** Exercise directions **
The records below must be transcribed exactly. Do not include the pictures.

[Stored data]
::::

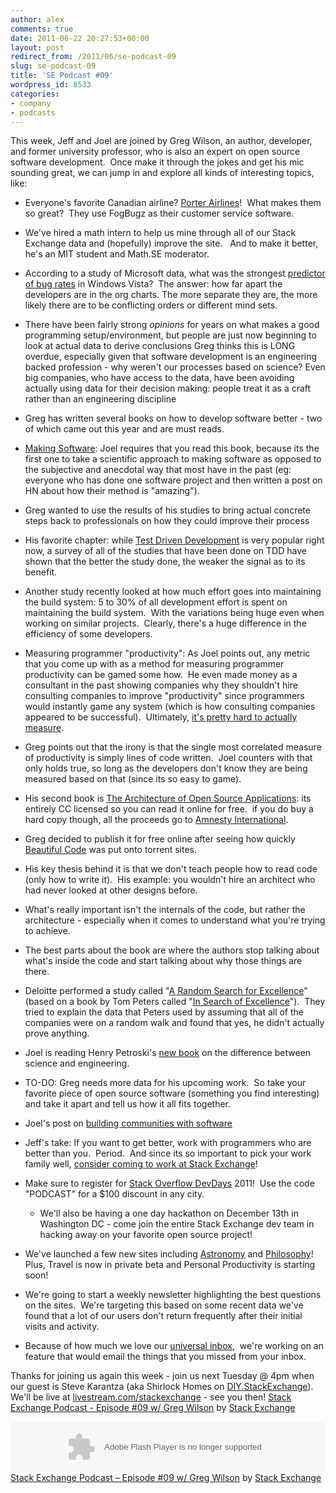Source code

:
 ```yaml
---
author: alex
comments: true
date: 2011-06-22 20:27:53+00:00
layout: post
redirect_from: /2011/06/se-podcast-09
slug: se-podcast-09
title: 'SE Podcast #09'
wordpress_id: 8533
categories:
- company
- podcasts
---
```


This week, Jeff and Joel are joined by Greg Wilson, an author, developer, and former university professor, who is also an expert on open source software development.  Once make it through the jokes and get his mic sounding great, we can jump in and explore all kinds of interesting topics, like:



	
  * Everyone's favorite Canadian airline? [Porter Airlines](http://www.flyporter.com)!  What makes them so great?  They use FogBugz as their customer service software.

	
  * We've hired a math intern to help us mine through all of our Stack Exchange data and (hopefully) improve the site.   And to make it better, he's an MIT student and Math.SE moderator.

	
  * According to a study of Microsoft data, what was the strongest [predictor of bug rates](http://research.microsoft.com/apps/pubs/default.aspx?id=118790) in Windows Vista?  The answer: how far apart the developers are in the org charts. The more separate they are, the more likely there are to be conflicting orders or different mind sets.

	
  * There have been fairly strong _opinions_ for years on what makes a good programming setup/environment, but people are just now beginning to look at actual data to derive conclusions
Greg thinks this is LONG overdue, especially given that software development is an engineering backed profession - why weren't our processes based on science?
Even big companies, who have access to the data, have been avoiding actually using data for their decision making: people treat it as a craft rather than an engineering discipline

	
  * Greg has written several books on how to develop software better - two of which came out this year and are must reads.

	
  * [Making Software](http://www.amazon.com/Making-Software-Really-Works-Believe/dp/0596808321/ref=sr_1_1?ie=UTF8&qid=1308690300&sr=8-1): Joel requires that you read this book,  because its the first one to take a scientific approach to making  software as opposed to the subjective and anecdotal way that most have  in the past (eg: everyone who has done one software project and then written a post on HN about how their method is "amazing").

	
  * Greg wanted to use the results of his studies to bring actual concrete steps back to professionals on how they could improve their process

	
  * His favorite chapter: while [Test Driven Development](http://programmers.stackexchange.com/questions/678/test-driven-development-convince-me) is very popular right now, a survey of all of the studies that have been done on TDD have shown that the better the study done, the weaker the signal as to its benefit.

	
  * Another study recently looked at how much effort goes into maintaining the build system: 5 to 30% of all development effort is spent on maintaining the build system.  With the variations being huge even when working on similar projects.  Clearly, there's a huge difference in the efficiency of some developers.

	
  * Measuring programmer "productivity": As Joel points out, any metric that  you come up with as a method for measuring programmer productivity can  be gamed some how.  He even made money as a consultant in the past  showing companies why they shouldn't hire consulting companies to  improve "productivity" since programmers would instantly game any system (which is how consulting companies appeared to be successful).  Ultimately, [it's pretty hard to actually measure](http://programmers.stackexchange.com/questions/26596/metric-by-which-to-hold-developers-accountable).

	
  * Greg points out that the irony is that the single most correlated measure of productivity is simply lines of code written.  Joel counters with that only holds true, so long as the developers don't know they are being measured based on that (since its so easy to game).

	
  * His second book is [The Architecture of Open Source Applications](http://www.aosabook.org/): its entirely CC licensed so you can read it online for free.  if you do buy a hard copy though, all the proceeds go to [Amnesty International](http://www.amnesty.org/).

	
  * Greg decided to publish it for free online after seeing how quickly [Beautiful Code](http://www.amazon.com/Beautiful-Code-Leading-Programmers-Practice/dp/0596510047) was put onto torrent sites.

	
  * His key thesis behind it is that we don't teach people how to read code (only how to write it).  His example: you wouldn't hire an architect who had never looked at other designs before.

	
  * What's really important isn't the internals of the code, but rather the architecture - especially when it comes to understand what you're trying to achieve.

	
  * The best parts about the book are where the authors stop talking about what's inside the code and start talking about why those things are there.

	
  * Deloitte performed a study called "[A Random Search for Excellence](http://www.deloitte.com/view/en_US/us/Insights/Browse-by-Content-Type/research/persistence-project/b589835011011210VgnVCM100000ba42f00aRCRD.htm)" (based on a book by Tom Peters called "[In Search of Excellence](http://www.amazon.com/Search-Excellence-Lessons-Americas-Companies/dp/0446385077)").  They tried to explain the data that Peters used by assuming that all of the companies were on a random walk and found that yes, he didn't actually prove anything.

	
  * Joel is reading Henry Petroski's [new book](http://www.amazon.com/Essential-Engineer-Science-Problems-Vintage/dp/0307473503/ref=ntt_at_ep_dpt_2) on the difference between science and engineering.

	
  * TO-DO: Greg needs more data for his upcoming work.  So take your favorite piece of open source software (something you find interesting) and take it apart and tell us how it all fits together.

	
  * Joel's post on [building communities with software](http://www.joelonsoftware.com/articles/BuildingCommunitieswithSo.html)

	
  * Jeff's take: If you want to get better, work with programmers who are better than you.  Period.  And since its so important to pick your work family well, [consider coming to work at Stack Exchange](http://stackexchange.com/about/hiring)!

	
  * Make sure to register for [Stack Overflow DevDays](http://devdays.stackoverflow.com/) 2011!  Use the code "PODCAST" for a $100 discount in any city.

	
    * We'll also be having a one day hackathon on December 13th in Washington DC - come join the entire Stack Exchange dev team in hacking away on your favorite open source project!




	
  * We've launched a few new sites including [Astronomy](http://astronomy.stackexchange.com/) and [Philosophy](http://philosophy.stackexchange.com/)!  Plus, Travel is now in private beta and Personal Productivity is starting soon!

	
  * We're going to start a weekly newsletter highlighting the best questions on the sites.  We're targeting this based on some recent data we've found that a lot of our users don't return frequently after their initial visits and activity.

	
  * Because of how much we love our [universal inbox](http://blog.stackoverflow.com/2010/09/new-global-inbox/),  we're working on an feature that would email the things that you missed from your inbox.


Thanks for joining us again this week - join us next Tuesday @ 4pm when our guest is Steve Karantza (aka Shirlock Homes on [DIY.StackExchange](http://diy.stackexchange.com/users/386/shirlock-homes)).  We'll be live at [livestream.com/stackexchange](http://www.livestream.com/stackexchange) - see you then!
[Stack Exchange Podcast - Episode #09 w/ Greg Wilson](http://soundcloud.com/stack-exchange/stack-exchange-podcast-10) by [Stack Exchange](http://soundcloud.com/stack-exchange)

<object width="100%" height="81"><param name="movie" value="http://player.soundcloud.com/player.swf?url=http%3A%2F%2Fapi.soundcloud.com%2Ftracks%2F17651950" /><param name="allowscriptaccess" value="always" /><embed type="application/x-shockwave-flash" width="100%" height="81" src="http://player.soundcloud.com/player.swf?url=http%3A%2F%2Fapi.soundcloud.com%2Ftracks%2F17651950" allowscriptaccess="always"></embed></object> <span><a href="http://soundcloud.com/stack-exchange/stack-exchange-podcast-10">Stack Exchange Podcast &#8211; Episode #09 w/ Greg Wilson</a> by <a href="http://soundcloud.com/stack-exchange">Stack Exchange</a></span></p>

::::

** Task result **
Source code

:
 ```yaml
---
author: alex
comments: true
date: 2011-06-22 20:27:53+00:00
layout: post
redirect_from: /2011/06/se-podcast-09
slug: se-podcast-09
title: 'SE Podcast #09'
wordpress_id: 8533
categories:
- company
- podcasts
---
```


This week, Jeff and Joel are joined by Greg Wilson, an author, developer, and former university professor, who is also an expert on open source software development.  Once make it through the jokes and get his mic sounding great, we can jump in and explore all kinds of interesting topics, like:



	
  * Everyone's favorite Canadian airline? [Porter Airlines](http://www.flyporter.com)!  What makes them so great?  They use FogBugz as their customer service software.

	
  * We've hired a math intern to help us mine through all of our Stack Exchange data and (hopefully) improve the site.   And to make it better, he's an MIT student and Math.SE moderator.

	
  * According to a study of Microsoft data, what was the strongest [predictor of bug rates](http://research.microsoft.com/apps/pubs/default.aspx?id=118790) in Windows Vista?  The answer: how far apart the developers are in the org charts. The more separate they are, the more likely there are to be conflicting orders or different mind sets.

	
  * There have been fairly strong _opinions_ for years on what makes a good programming setup/environment, but people are just now beginning to look at actual data to derive conclusions
Greg thinks this is LONG overdue, especially given that software development is an engineering backed profession - why weren't our processes based on science?
Even big companies, who have access to the data, have been avoiding actually using data for their decision making: people treat it as a craft rather than an engineering discipline

	
  * Greg has written several books on how to develop software better - two of which came out this year and are must reads.

	
  * [Making Software](http://www.amazon.com/Making-Software-Really-Works-Believe/dp/0596808321/ref=sr_1_1?ie=UTF8&qid=1308690300&sr=8-1): Joel requires that you read this book,  because its the first one to take a scientific approach to making  software as opposed to the subjective and anecdotal way that most have  in the past (eg: everyone who has done one software project and then written a post on HN about how their method is "amazing").

	
  * Greg wanted to use the results of his studies to bring actual concrete steps back to professionals on how they could improve their process

	
  * His favorite chapter: while [Test Driven Development](http://programmers.stackexchange.com/questions/678/test-driven-development-convince-me) is very popular right now, a survey of all of the studies that have been done on TDD have shown that the better the study done, the weaker the signal as to its benefit.

	
  * Another study recently looked at how much effort goes into maintaining the build system: 5 to 30% of all development effort is spent on maintaining the build system.  With the variations being huge even when working on similar projects.  Clearly, there's a huge difference in the efficiency of some developers.

	
  * Measuring programmer "productivity": As Joel points out, any metric that  you come up with as a method for measuring programmer productivity can  be gamed some how.  He even made money as a consultant in the past  showing companies why they shouldn't hire consulting companies to  improve "productivity" since programmers would instantly game any system (which is how consulting companies appeared to be successful).  Ultimately, [it's pretty hard to actually measure](http://programmers.stackexchange.com/questions/26596/metric-by-which-to-hold-developers-accountable).

	
  * Greg points out that the irony is that the single most correlated measure of productivity is simply lines of code written.  Joel counters with that only holds true, so long as the developers don't know they are being measured based on that (since its so easy to game).

	
  * His second book is [The Architecture of Open Source Applications](http://www.aosabook.org/): its entirely CC licensed so you can read it online for free.  if you do buy a hard copy though, all the proceeds go to [Amnesty International](http://www.amnesty.org/).

	
  * Greg decided to publish it for free online after seeing how quickly [Beautiful Code](http://www.amazon.com/Beautiful-Code-Leading-Programmers-Practice/dp/0596510047) was put onto torrent sites.

	
  * His key thesis behind it is that we don't teach people how to read code (only how to write it).  His example: you wouldn't hire an architect who had never looked at other designs before.

	
  * What's really important isn't the internals of the code, but rather the architecture - especially when it comes to understand what you're trying to achieve.

	
  * The best parts about the book are where the authors stop talking about what's inside the code and start talking about why those things are there.

	
  * Deloitte performed a study called "[A Random Search for Excellence](http://www.deloitte.com/view/en_US/us/Insights/Browse-by-Content-Type/research/persistence-project/b589835011011210VgnVCM100000ba42f00aRCRD.htm)" (based on a book by Tom Peters called "[In Search of Excellence](http://www.amazon.com/Search-Excellence-Lessons-Americas-Companies/dp/0446385077)").  They tried to explain the data that Peters used by assuming that all of the companies were on a random walk and found that yes, he didn't actually prove anything.

	
  * Joel is reading Henry Petroski's [new book](http://www.amazon.com/Essential-Engineer-Science-Problems-Vintage/dp/0307473503/ref=ntt_at_ep_dpt_2) on the difference between science and engineering.

	
  * TO-DO: Greg needs more data for his upcoming work.  So take your favorite piece of open source software (something you find interesting) and take it apart and tell us how it all fits together.

	
  * Joel's post on [building communities with software](http://www.joelonsoftware.com/articles/BuildingCommunitieswithSo.html)

	
  * Jeff's take: If you want to get better, work with programmers who are better than you.  Period.  And since its so important to pick your work family well, [consider coming to work at Stack Exchange](http://stackexchange.com/about/hiring)!

	
  * Make sure to register for [Stack Overflow DevDays](http://devdays.stackoverflow.com/) 2011!  Use the code "PODCAST" for a $100 discount in any city.

	
    * We'll also be having a one day hackathon on December 13th in Washington DC - come join the entire Stack Exchange dev team in hacking away on your favorite open source project!




	
  * We've launched a few new sites including [Astronomy](http://astronomy.stackexchange.com/) and [Philosophy](http://philosophy.stackexchange.com/)!  Plus, Travel is now in private beta and Personal Productivity is starting soon!

	
  * We're going to start a weekly newsletter highlighting the best questions on the sites.  We're targeting this based on some recent data we've found that a lot of our users don't return frequently after their initial visits and activity.

	
  * Because of how much we love our [universal inbox](http://blog.stackoverflow.com/2010/09/new-global-inbox/),  we're working on an feature that would email the things that you missed from your inbox.


Thanks for joining us again this week - join us next Tuesday @ 4pm when our guest is Steve Karantza (aka Shirlock Homes on [DIY.StackExchange](http://diy.stackexchange.com/users/386/shirlock-homes)).  We'll be live at [livestream.com/stackexchange](http://www.livestream.com/stackexchange) - see you then!
[Stack Exchange Podcast - Episode #09 w/ Greg Wilson](http://soundcloud.com/stack-exchange/stack-exchange-podcast-10) by [Stack Exchange](http://soundcloud.com/stack-exchange)

<object width="100%" height="81"><param name="movie" value="http://player.soundcloud.com/player.swf?url=http%3A%2F%2Fapi.soundcloud.com%2Ftracks%2F17651950" /><param name="allowscriptaccess" value="always" /><embed type="application/x-shockwave-flash" width="100%" height="81" src="http://player.soundcloud.com/player.swf?url=http%3A%2F%2Fapi.soundcloud.com%2Ftracks%2F17651950" allowscriptaccess="always"></embed></object> <span><a href="http://soundcloud.com/stack-exchange/stack-exchange-podcast-10">Stack Exchange Podcast &#8211; Episode #09 w/ Greg Wilson</a> by <a href="http://soundcloud.com/stack-exchange">Stack Exchange</a></span></p>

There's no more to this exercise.